Radiosensitive core/satellite ternary heteronanostructure for multimodal imaging-guided synergistic cancer radiotherapy.

Abstract

Developing safe, effective and targeting radiosensitizers with clear action mechanisms to achieve synergistic localized cancer treatment is an important strategy for radiotherapy. Herein, we design and synthesize a ternary heteronanostructure radiosensitizer (SeAuFe-EpC) with core/satellite morphology by a simple method to realize multimodal imaging-guided cancer radiotherapy. The mechanistic studies reveal that Se incorporation could drastically improve the electrical conductivity and lower the energy barrier between the three components, resulting in more electrons transfer between Se-Au interface and migration over the heterogeneous junction of Au-Fe3O4 NPs interface. This synergistic interaction enhanced the energy transfer and facilitated more excited excitons generated by SeAuFe-EpC NPs, thus promoting the transformation of 3O2 to 1O2via resonance energy transfer, finally resulting in irreversible cancer cell apoptosis.
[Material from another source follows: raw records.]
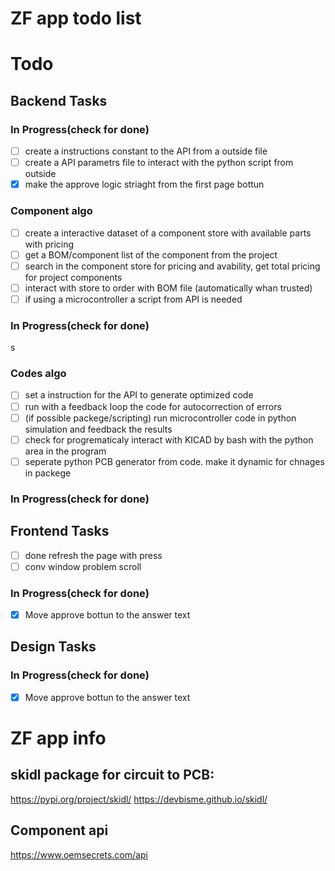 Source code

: # ZF app todo list

# Todo
## Backend Tasks




### In Progress(check for done)
- [ ] create a instructions constant to the API from a outside file
- [ ] create a API parametrs file to interact with the python script from outside
- [x] make the approve logic striaght from the first page bottun

### Component algo
- [ ] create a interactive dataset of a component store with available parts with pricing
- [ ] get a BOM/component list of the component from the project
- [ ] search in the component store for pricing and avability, get total pricing for project components
- [ ] interact with store to order with BOM file (automatically  whan trusted)
- [ ] if using a microcontroller a script from API is needed 
### In Progress(check for done)
s


### Codes algo
- [ ] set a instruction for the API to generate optimized code
- [ ] run with a feedback loop the code for autocorrection of errors 
- [ ] (if possible packege/scripting) run microcontroller code in python simulation and feedback the results
- [ ] check for progrematicaly interact with KICAD by bash with the python area in the program
- [ ] seperate python PCB generator from code. make it dynamic for chnages in packege

### In Progress(check for done)

## Frontend Tasks
- [ ] done refresh the page with press
- [ ] conv window problem scroll
### In Progress(check for done)
- [x] Move approve bottun to the answer text

## Design Tasks




### In Progress(check for done)

- [x] Move approve bottun to the answer text



# ZF app info

## skidl package for circuit to PCB: 
https://pypi.org/project/skidl/
https://devbisme.github.io/skidl/

## Component api
https://www.oemsecrets.com/api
Additionally, based on the X-ray attenuation ability and high NIR absorption of AuNPs and the superparamagnetism of Fe3O4, in vivo computer tomography, photoacoustic and magnetic resonance tri-modal imaging have been employed to visualize the tracking and targeting ability of the NPs. As expected, the NPs specifically accumulated in orthotopic breast tumor area and achieved synergistic anticancer efficacy, but showed no toxic side effects on main organs. Collectively, this study sheds light on the potential roles of core/satellite heteronanostructure in imaging-guided cancer radiotherapy.